Bogotá: Ediciones Vestigio. 2020. 119 páginas.
En Un objeto afilado, poemario de la escritora brasilera Alexandra Maia, hay una chispa de insatisfacción que crea una tensión entre lo que se es y lo que se anhela. Leer estos poemas es observar el movimiento de las placas tectónicas del deseo. Estos textos deseantes no ejercen control sobre lo que describen y evocan, no son una representación ordenada del querer algo más. El poema no es el sometimiento del lenguaje al deseo expresivo, es una exploración de la palabra y el silencio como canales de ventilación de algo que habita adentro y palpita. El escritor angoleño Ondjaki lo resume bien en el poema-epílogo que cierra el libro: este libro abre y defiende un espacio poético para los “los materiales no domesticados”.
Estos poemas son como fogatas con voluntad propia, con el anhelo del incendio detrás de cada brillo. Con todo, son resistencias ambiguas a la oscuridad, hay una tensión con ella, pero siguen necesitándola para crear una imagen, un sentido. La relación entre las palabras y los silencios no es excluyente. El silencio es el momento previo al inicio del poema, es su presagio; contiene el germen de lo que comenzará a ser.

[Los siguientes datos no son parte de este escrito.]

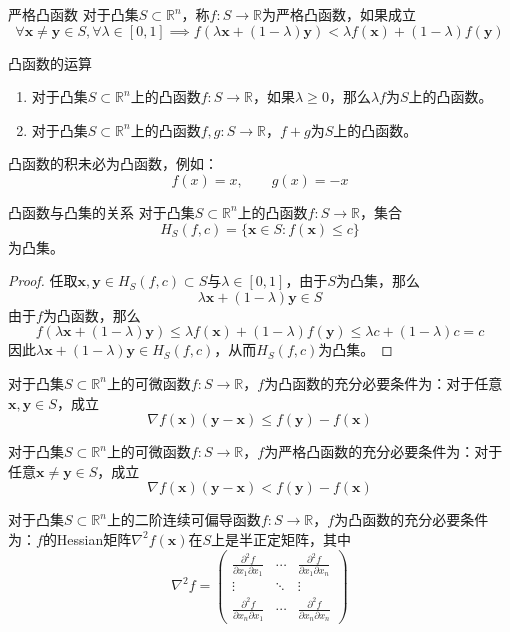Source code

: \documentclass[lang = cn, scheme = chinese, thmcnt = section]{elegantbook}
\newcommand{\R}{\mathbb{R}}            %
\newcommand{\sub}{\subset}             %
\newcommand{\bs}{\boldsymbol}          %
\begin{document}
\begin{definition}{严格凸函数}
	对于凸集$S\sub\R^n$，称$f:S\to\R$为严格凸函数，如果成立
	$$
	\forall \bs{x}\ne\bs{y}\in S,\forall \lambda\in[0,1]\implies
	f(\lambda\bs{x}+(1-\lambda)\bs{y})
	<\lambda f(\bs{x})+(1-\lambda)f(\bs{y})
	$$
\end{definition}

\begin{theorem}{凸函数的运算}
	\begin{enumerate}
		\item 对于凸集$S\sub\R^n$上的凸函数$f:S\to\R$，如果$\lambda\ge 0$，那么$\lambda f$为$S$上的凸函数。
		\item 对于凸集$S\sub\R^n$上的凸函数$f,g:S\to\R$，$f+g$为$S$上的凸函数。
	\end{enumerate}
\end{theorem}

\begin{note}
	凸函数的积未必为凸函数，例如：
	$$
	f(x)=x,\qquad g(x)=-x
	$$
\end{note}

\begin{theorem}{}{凸函数与凸集的关系}
	对于凸集$S\sub\R^n$上的凸函数$f:S\to\R$，集合
	$$
	H_S(f,c)=\{ \bs{x}\in S:f(\bs{x})\le c \}
	$$
	为凸集。
\end{theorem}

\begin{proof}
	任取$\bs{x},\bs{y}\in H_S(f,c)\sub S$与$\lambda\in [0,1]$，由于$S$为凸集，那么
	$$
	\lambda\bs{x}+(1-\lambda)\bs{y}\in S
	$$
	由于$f$为凸函数，那么
	$$
	f(\lambda\bs{x}+(1-\lambda)\bs{y})
	\le\lambda f(\bs{x})+(1-\lambda)f(\bs{y})
	\le \lambda c+(1-\lambda)c=c
	$$
	因此$\lambda\bs{x}+(1-\lambda)\bs{y}\in H_S(f,c)$，从而$H_S(f,c)$为凸集。
\end{proof}

\begin{theorem}
	对于凸集$S\sub\R^n$上的可微函数$f:S\to\R$，$f$为凸函数的充分必要条件为：对于任意$\bs{x},\bs{y}\in S$，成立
	$$
	\nabla f(\bs{x})(\bs{y}-\bs{x})\le f(\bs{y})-f(\bs{x})
	$$
\end{theorem}

\begin{theorem}
	对于凸集$S\sub\R^n$上的可微函数$f:S\to\R$，$f$为严格凸函数的充分必要条件为：对于任意$\bs{x}\ne \bs{y}\in S$，成立
	$$
	\nabla f(\bs{x})(\bs{y}-\bs{x})< f(\bs{y})-f(\bs{x})
	$$
\end{theorem}

\begin{theorem}
	对于凸集$S\sub\R^n$上的二阶连续可偏导函数$f:S\to\R$，$f$为凸函数的充分必要条件为：$f$的Hessian矩阵$\nabla^2 f(\bs{x})$在$S$上是半正定矩阵，其中
	$$
	\nabla^2 f=\begin{pmatrix}
		\frac{\partial^2 f}{\partial x_1\partial x_1} & \cdots & \frac{\partial^2 f}{\partial x_1\partial x_n}\\
		\vdots & \ddots & \vdots \\
		\frac{\partial^2 f}{\partial x_n\partial x_1} & \cdots & \frac{\partial^2 f}{\partial x_n\partial x_n}
	\end{pmatrix}
	$$
\end{theorem}
\end{document}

Aunque el sentido no sea algo claro y permanezca oculto, la escritura lo persigue; en “De las mil palabras” leemos: “De las mil palabras/ que me piden que diga/ vive en el silencio la más pura de ellas”.
En este camino por encontrar el sentido de las palabras, el poema se convierte en una visión que permite acercarse al mundo. No trata de traducir o representar con claridad experiencias o sentires, reconoce la distancia entre vivir y nombrar. A pesar de que el poema no es un recipiente estable para la vida, la voz confía en él y señala en “Biopsia”: “en la cavidad del verso esculpo esta ausencia por no saber vivirla”. Incluso llega a decir, más adelante, en un poema sin título: “Deseo un poema / como quien nace”; el poema se convierte en una manera de ser, un método de existencia en el mundo. Con todo, es un ejercicio ambiguo. No sabemos si el poema permite explorar zonas oscuras e inexploradas en búsqueda de algo nuevo, o si sólo permite volver la mirada a territorios interiores para reencontrar cosas que había escondido dentro de sí. Leer a Maia es recordar que la poesía siempre implica cierto desdoblamiento. En estos versos la voz vuelve a ella misma y a su pasado como si fueran ajenos y los redescubre, les da una nueva vida.
Aunque en este libro parece que el verso alcanza un potencial trascendente, algunos poemas vuelven la mirada sobre quien los lee y generan, en pocas líneas, el efecto de una producción audiovisual que rompe la cuarta pared que divide lo representado del espectador. Se construye un mundo lleno de vida sólo para mostrarnos quién o qué da cuerda al mecanismo del juguete que imita la vida sin tenerla. Hay una tensión entre construcción y destrucción: los mensajes se autodestruyen, no acaban de llegar a nosotros en la lectura y ya están despareciendo. Estos poemas dan vida a las cosas para dejarlas morir o incluso matarlas.